Si bien el trabajo asalariado y el peonaje por deudas resolvían las necesidades de trabajadores permanentes para la hacienda, el gran problema era el de disponer de un número suficiente de jornaleros estacionales para las temporadas de siembra, escarda y cosecha. En el siglo XVII, este problema fue resuelto por los hacendados del Bajío mediante el arrendamiento de parte de sus tierras a los campesinos, comprometiéndose estos, como parte del trato, a trabajar para la hacienda durante los períodos estacionales intensivos. Esta solución (ver inquilinaje) que en Nueva España se denominó «arrimados» o «terrazgueros», implicaba que el hacendado usaba su recurso más abundante, la tierra, para atraer el recurso más escaso, los jornaleros temporeros, y evitaba tener que movilizar dineros para el pago de jornales. Se agregaban las compensaciones en especie, las raciones suplementarias, el permiso de ocupar una vivienda o una pequeña parcela para que la explotase el propio trabajador. En la retención de los trabajadores jugaban un rol también otros mecanismos compulsivos, como el compromiso de parte del hacendado de pagar el tributo anual de la mano de obra residente, o lo que los trabajadores le debieran al cura por concepto de matrimonios, bautizos o defunciones, a camio de lo cual estos le debían trabajo. Igualmente se empleó la retención de las retribuciones pactadas en dinero, junto a la negativa de los empresarios a liquidar las deudas contraídas con los operarios, las manipulaciones de los libros de raya, así como los acuerdos de las autoridades con los caciques para retener a los trabajadores.[12]

Las haciendas mixtas, agrícolas y ganaderas, surgieron con el objetivo de abastecer a los mercados mineros y urbanos, primeramente el de la capital Ciudad de México. En cada región, la producción agrícola estaba condicionada no solo por el área cultivada, sino también por las frecuentes y fuertes oscilaciones climáticas. «Teniendo en cuenta que Nueva España dependía exclusivamente de la producción agrícola interna para satisfacer sus necesidades, las abismales fluctuaciones cíclicas determinaron el volumen de la oferta, las características de la demanda, el nivel y fluctuación de los precios y la estructura del mercado de los productos de primera necesidad: maíz, trigo y carne».[12]​ En los años de buena cosecha, pese a que los hacendados intentaban frenar las ventas, la abundante oferta de granos por parte de los pequeños y medianos agricultores hacía que los precios de derrumbaran. A la vez, disminuía la demanda, ya que una bena parte de la población podía contar con sus propios cereales. Una buena cosecha significaba abundancia, bajos precios y contracción del mercado a consecuencia del autoconsumo. En cambio, en los períodos intercalados de condiciones climáticas desfavorables, las tierras fértiles, irrigadas, fertilizadas y sembradas con las mejores semillas eran siempre las menos perjudicadas, mientras que las tierras cultivadas por los indios y los pequeños agricultores tocaban la peor parte del desastre. En esos años, los más perjudicados se apuraban en llevar al mercado lo que hubieran podido salvar de sus cosechas, a finde pagar tributos, deudas o créditos adquiridos, mientras que los grandes hacendados retenían sus cosechas y no las llevaban al mercado sino cuando ya los precios alcanzaran su nivel más alto. El autoconsumo prácticamente desaparecía y la mayor parte de la población se convertía en consumidora neta, al revés de lo que ocurría en los años de bonanza. «Los grandes hacendados obtenían sus mayores beneficios precisamente en las épocas en que la mayor parte de la población sufría los estragos de la carestía, el hambre y la desocupación».[13]
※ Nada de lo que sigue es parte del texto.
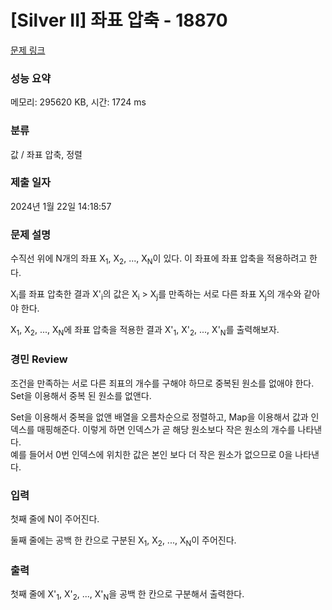 # [Silver II] 좌표 압축 - 18870 

[문제 링크](https://www.acmicpc.net/problem/18870) 

### 성능 요약

메모리: 295620 KB, 시간: 1724 ms

### 분류

값 / 좌표 압축, 정렬

### 제출 일자

2024년 1월 22일 14:18:57

### 문제 설명

<p>수직선 위에 N개의 좌표 X<sub>1</sub>, X<sub>2</sub>, ..., X<sub>N</sub>이 있다. 이 좌표에 좌표 압축을 적용하려고 한다.</p>

<p>X<sub>i</sub>를 좌표 압축한 결과 X'<sub>i</sub>의 값은 X<sub>i</sub> > X<sub>j</sub>를 만족하는 서로 다른 좌표 X<sub>j</sub>의 개수와 같아야 한다.</p>

<p>X<sub>1</sub>, X<sub>2</sub>, ..., X<sub>N</sub>에 좌표 압축을 적용한 결과 X'<sub>1</sub>, X'<sub>2</sub>, ..., X'<sub>N</sub>를 출력해보자.</p>

### 경민 Review

<p>조건을 만족하는 서로 다른 죄표의 개수를 구해야 하므로 중복된 원소를 없애야 한다. Set을 이용해서 중복 된 원소를 없앤다.</p>

<p>Set을 이용해서 중복을 없앤 배열을 오름차순으로 정렬하고, Map을 이용해서 값과 인덱스를 매핑해준다. 이렇게 하면 인덱스가 곧 해당 원소보다 작은 원소의 개수를 나타낸다.<br>
 예를 들어서 0번 인덱스에 위치한 값은 본인 보다 더 작은 원소가 없으므로 0을 나타낸다.</p>

### 입력 

 <p>첫째 줄에 N이 주어진다.</p>

<p>둘째 줄에는 공백 한 칸으로 구분된 X<sub>1</sub>, X<sub>2</sub>, ..., X<sub>N</sub>이 주어진다.</p>

### 출력 

 <p>첫째 줄에 X'<sub>1</sub>, X'<sub>2</sub>, ..., X'<sub>N</sub>을 공백 한 칸으로 구분해서 출력한다.</p>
Casa de Hacienda, México 1918

Para enfrentar los problemas asociados a las fluctuaciones de las cosechas, a lo reducido de los mercados y a la oferta abundante y barata de los productores indígenas y los pequeños campesinos, la hacienda elaboró estrategias que definieron sus características como unidad de producción. El objetivo de la hacienda como empresa era lograr un excedente neto (producto bruto menos autoconsumo y menos la inversión para renovar su capacidad productiva). Esto equivalía a aumentar la producción comercial y ampliar la gama de productos necesarios para la propia producción y el autoconsumo. Se trataba de aumentar las ventas y reducir en lo posible la compra de insumos. Con el fin de enfrentar los altos y bajos en las condiciones de producción y comercialización, los hacendados buscaron ampliar y diversificar las tierras (de regadío, estacionales, de pastoreo) y demás recursos naturales (agua, bosques, canteras) a su disposición, para llevar a cabo una economía más equilibrada. Así, los campos más fértiles y mejor irrigados se dedicaban a la producción comercial (azúcar, maíz, trigo, agave, ganado), otros al autoconsumo (maíz, frijol, chile) y el resto se dejaba en barbecho. También se explotaban los demás recursos como bosques, hornos de cal o canteras. Con esta diversificación lograban reducir a un mínimo las compras del exterior, y aumentar la variedad de opciones posibles ante fluctuaciones e imprevistos. El criterio permanente era reducir a un mínimo los gastos en dinero y a la vez aumentar los ingresos monetarios mediante la venta directa en el mercado. Las haciendas coloniales tendían a ser autosuficientes en una amplia gama de productos. Aparte de ser autosuficientes en productos agrícolas y ganaderos, las grandes propiedades y aquellas pertenecientes a órdenes religiosas poseían talleres de carpintería y de herrería, fábricas de jabón, curtiembres y talleres artesanales varios, los llamados «obrajes».[14]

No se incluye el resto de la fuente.